Corsets Make a Dramatic Comeback at London Fashion Week
The autumn/winter 2026 collections at London Fashion Week have been overwhelmingly defined by the return of the corset, a trend largely attributed to the cultural impact of Emerald Fennell's polarising adaptation of Wuthering Heights. As the film continues to spark debate online, its gothic, period-inspired aesthetic has seamlessly aligned with the sartorial direction of leading designers, marking a significant shift from contemporary minimalist influences.
The Wuthering Heights Effect on the Runway
Far from being mere restrictive garments, this season's corsets are designed to accentuate and celebrate the female form in diverse ways. At Harris Reed, corsets were modelled with wing-like tips pointing upwards, while a Chantilly lace version extended from the waist to occupy more space. Patrick McDowell featured a tightly bound bridal bodice laced at the back, and Sinead Gorey presented pub culture-inspired corsets, including lingerie-style pieces shaping sheer shirting and a gothic blood-red satin mini dress.
Notably, Gorey's runway showcased models of all shapes and sizes, challenging the industry's persistent association of beauty with extreme thinness. Bora Aksu offered a haunting, gothic interpretation with gossamer capelets and sheer lace gowns, inspired by an 18th-century ghost story that echoes the eerie romance of Wuthering Heights. Models' faces were dusted with ghostly white powder, enhancing the collection's thematic depth.
Innovative and Subtle Corsetry Interpretations
Designers also explored more relaxed and nuanced approaches. Toga introduced soft, two-tone cardigan-style wraps around the waist, offering a contemporary, comfortable twist on traditional corsetry. At Erdem, subtle nods included a spliced corset dress in black jacquard and a red mesh gown with an underlying corset body, featuring practical elements like deep pockets in a candy floss-coloured frock.
Simone Rocha's organza gowns referenced corsetry through ribboned lace-up details reminiscent of Fennell's film, while loose-fitting jumpers were reimagined with buckles and satin ribbons. These designs emphasise that modern corsetry is about forward-thinking fashion, celebrating comfort, refined silhouettes, and the art of taking up space—physically, spiritually, and energetically.

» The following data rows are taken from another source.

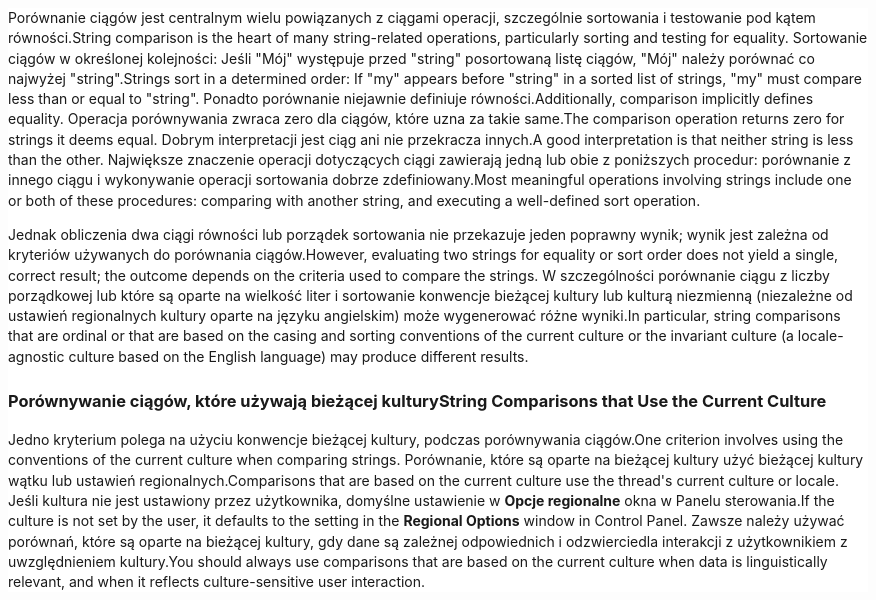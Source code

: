  <span data-ttu-id="360cd-165">Porównanie ciągów jest centralnym wielu powiązanych z ciągami operacji, szczególnie sortowania i testowanie pod kątem równości.</span><span class="sxs-lookup"><span data-stu-id="360cd-165">String comparison is the heart of many string-related operations, particularly sorting and testing for equality.</span></span> <span data-ttu-id="360cd-166">Sortowanie ciągów w określonej kolejności: Jeśli "Mój" występuje przed "string" posortowaną listę ciągów, "Mój" należy porównać co najwyżej "string".</span><span class="sxs-lookup"><span data-stu-id="360cd-166">Strings sort in a determined order: If "my" appears before "string" in a sorted list of strings, "my" must compare less than or equal to "string".</span></span> <span data-ttu-id="360cd-167">Ponadto porównanie niejawnie definiuje równości.</span><span class="sxs-lookup"><span data-stu-id="360cd-167">Additionally, comparison implicitly defines equality.</span></span> <span data-ttu-id="360cd-168">Operacja porównywania zwraca zero dla ciągów, które uzna za takie same.</span><span class="sxs-lookup"><span data-stu-id="360cd-168">The comparison operation returns zero for strings it deems equal.</span></span> <span data-ttu-id="360cd-169">Dobrym interpretacji jest ciąg ani nie przekracza innych.</span><span class="sxs-lookup"><span data-stu-id="360cd-169">A good interpretation is that neither string is less than the other.</span></span> <span data-ttu-id="360cd-170">Największe znaczenie operacji dotyczących ciągi zawierają jedną lub obie z poniższych procedur: porównanie z innego ciągu i wykonywanie operacji sortowania dobrze zdefiniowany.</span><span class="sxs-lookup"><span data-stu-id="360cd-170">Most meaningful operations involving strings include one or both of these procedures: comparing with another string, and executing a well-defined sort operation.</span></span>  
  
 <span data-ttu-id="360cd-171">Jednak obliczenia dwa ciągi równości lub porządek sortowania nie przekazuje jeden poprawny wynik; wynik jest zależna od kryteriów używanych do porównania ciągów.</span><span class="sxs-lookup"><span data-stu-id="360cd-171">However, evaluating two strings for equality or sort order does not yield a single, correct result; the outcome depends on the criteria used to compare the strings.</span></span> <span data-ttu-id="360cd-172">W szczególności porównanie ciągu z liczby porządkowej lub które są oparte na wielkość liter i sortowanie konwencje bieżącej kultury lub kulturą niezmienną (niezależne od ustawień regionalnych kultury oparte na języku angielskim) może wygenerować różne wyniki.</span><span class="sxs-lookup"><span data-stu-id="360cd-172">In particular, string comparisons that are ordinal or that are based on the casing and sorting conventions of the current culture or the invariant culture (a locale-agnostic culture based on the English language) may produce different results.</span></span>  
  
<a name="current_culture"></a>   
### <a name="string-comparisons-that-use-the-current-culture"></a><span data-ttu-id="360cd-173">Porównywanie ciągów, które używają bieżącej kultury</span><span class="sxs-lookup"><span data-stu-id="360cd-173">String Comparisons that Use the Current Culture</span></span>  
 <span data-ttu-id="360cd-174">Jedno kryterium polega na użyciu konwencje bieżącej kultury, podczas porównywania ciągów.</span><span class="sxs-lookup"><span data-stu-id="360cd-174">One criterion involves using the conventions of the current culture when comparing strings.</span></span> <span data-ttu-id="360cd-175">Porównanie, które są oparte na bieżącej kultury użyć bieżącej kultury wątku lub ustawień regionalnych.</span><span class="sxs-lookup"><span data-stu-id="360cd-175">Comparisons that are based on the current culture use the thread's current culture or locale.</span></span> <span data-ttu-id="360cd-176">Jeśli kultura nie jest ustawiony przez użytkownika, domyślne ustawienie w **Opcje regionalne** okna w Panelu sterowania.</span><span class="sxs-lookup"><span data-stu-id="360cd-176">If the culture is not set by the user, it defaults to the setting in the **Regional Options** window in Control Panel.</span></span> <span data-ttu-id="360cd-177">Zawsze należy używać porównań, które są oparte na bieżącej kultury, gdy dane są zależnej odpowiednich i odzwierciedla interakcji z użytkownikiem z uwzględnieniem kultury.</span><span class="sxs-lookup"><span data-stu-id="360cd-177">You should always use comparisons that are based on the current culture when data is linguistically relevant, and when it reflects culture-sensitive user interaction.</span></span>  
  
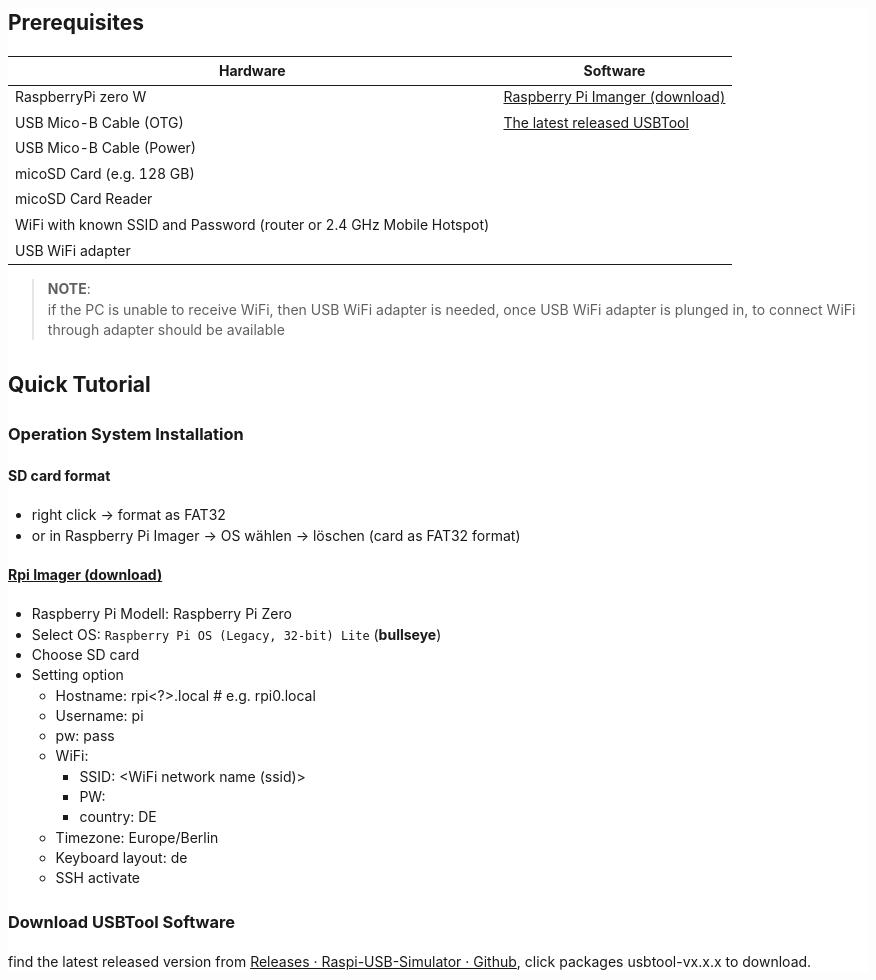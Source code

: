 ## Prerequisites

| Hardware                   | Software                                                       |
| -------------              | -------------                                                  |
| RaspberryPi zero W         | [Raspberry Pi Imanger (download)](https://www.raspberrypi.com/software/)  |
| USB Mico-B Cable (OTG)     | [The latest released USBTool](https://github.com/luxc1101/raspi-usb-sim/releases) |
| USB Mico-B Cable (Power)   |                                                                |
| micoSD Card (e.g. 128 GB)  |                                                                |
| micoSD Card Reader         |                                                                |
| WiFi with known SSID and Password (router or 2.4 GHz Mobile Hotspot)             |                                                                |
| USB WiFi adapter |                                                                |

> **NOTE**:  
> if the PC is unable to receive WiFi, then USB WiFi adapter is needed, once USB WiFi adapter is plunged in, to connect WiFi through adapter should be available

## Quick Tutorial

### Operation System Installation

#### SD card format

- right click → format as FAT32
- or in Raspberry Pi Imager → OS wählen → löschen (card as FAT32 format)

#### [Rpi Imager (download)](https://www.raspberrypi.com/software/)

- Raspberry Pi Modell: Raspberry Pi Zero
- Select OS: `Raspberry Pi OS (Legacy, 32-bit) Lite` (**bullseye**)
- Choose SD card
- Setting option
  - Hostname: rpi<?>.local # e.g. rpi0.local
  - Username: pi
  - pw: pass
  - WiFi:
    - SSID: <WiFi network name (ssid)>
    - PW: <password of ssid>
    - country: DE
  - Timezone: Europe/Berlin
  - Keyboard layout: de
  - SSH activate

### Download USBTool Software

find the latest released version from [Releases · Raspi-USB-Simulator · Github](https://github.com/luxc1101/raspi-usb-sim/releases), click packages usbtool-vx.x.x to download.
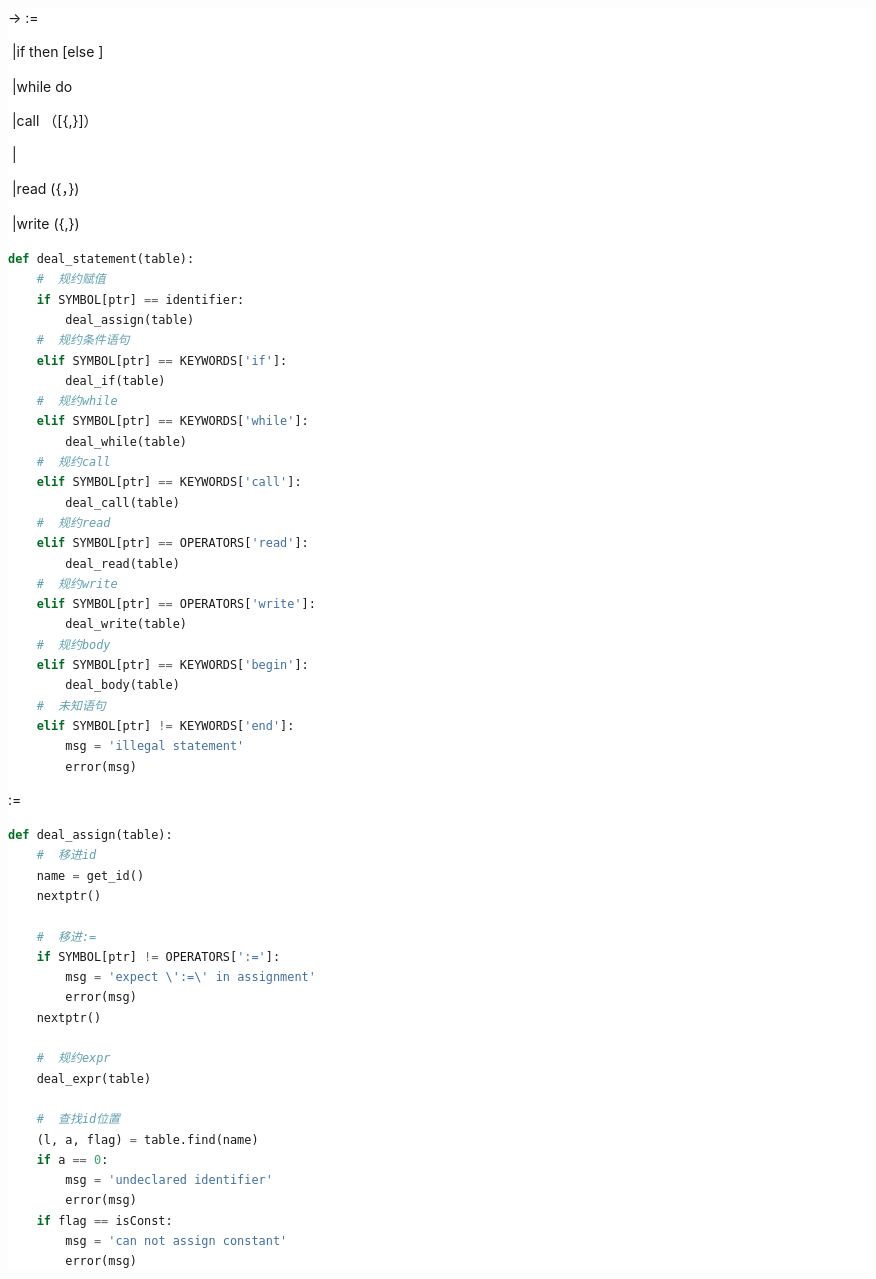 <statement> →  <id> := <exp>

​								|if <lexp> then <statement>[else <statement>]

​								|while <lexp> do <statement>

​								|call <id>（[<exp>{,<exp>}]）

​								|<body>

​								|read (<id>{，<id>})

​								|write (<exp>{,<exp>})

```python
def deal_statement(table):
    #  规约赋值
    if SYMBOL[ptr] == identifier:
        deal_assign(table)
    #  规约条件语句
    elif SYMBOL[ptr] == KEYWORDS['if']:
        deal_if(table)
    #  规约while
    elif SYMBOL[ptr] == KEYWORDS['while']:
        deal_while(table)
    #  规约call
    elif SYMBOL[ptr] == KEYWORDS['call']:
        deal_call(table)
    #  规约read
    elif SYMBOL[ptr] == OPERATORS['read']:
        deal_read(table)
    #  规约write
    elif SYMBOL[ptr] == OPERATORS['write']:
        deal_write(table)
    #  规约body
    elif SYMBOL[ptr] == KEYWORDS['begin']:
        deal_body(table)
    #  未知语句
    elif SYMBOL[ptr] != KEYWORDS['end']:
        msg = 'illegal statement'
        error(msg)
```

<id> := <exp>

```python
def deal_assign(table):
    #  移进id
    name = get_id()
    nextptr()

    #  移进:=
    if SYMBOL[ptr] != OPERATORS[':=']:
        msg = 'expect \':=\' in assignment'
        error(msg)
    nextptr()

    #  规约expr
    deal_expr(table)

    #  查找id位置
    (l, a, flag) = table.find(name)
    if a == 0:
        msg = 'undeclared identifier'
        error(msg)
    if flag == isConst:
        msg = 'can not assign constant'
        error(msg)
```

Street Style Contrasts with Minimalist Revival
Off the runway, street style at London Fashion Week followed a distinctly different dress code, inspired by the late 1990s icon Carolyn Bessette Kennedy. Her resurgence in popularity, fueled by the Disney+ series Love Story, has revived 1990s minimalism. Show-goers embraced slick satin pencil skirts, cropped jeans, poloneck sleeveless shirts, boxy blazers, collared shirts, and black strappy sandals.
Many added square-toed boots under jeans for a dynamic edge, while others stayed true to Bessette Kennedy's signature looks with Levi's 501s, classic black knits, and Sezane trench coats paired with Parisian headbands. This minimalist aesthetic champions a less-is-more approach, starkly contrasting the runway's corset-driven emphasis on volume and statement-making.
Choosing Your Sartorial Lane
This season presents a clear sartorial dichotomy: the dramatic, corseted allure of Cathy from Wuthering Heights versus the understated, minimalist elegance of Carolyn Bessette Kennedy. Fashion enthusiasts may find themselves navigating between these two poles, reflecting the multifaceted nature of personal style. Whether embracing the bold, gothic romance of the corset or the sleek simplicity of 1990s revival, London Fashion Week 2026 underscores that women's fashion continues to evolve through rich, contrasting narratives.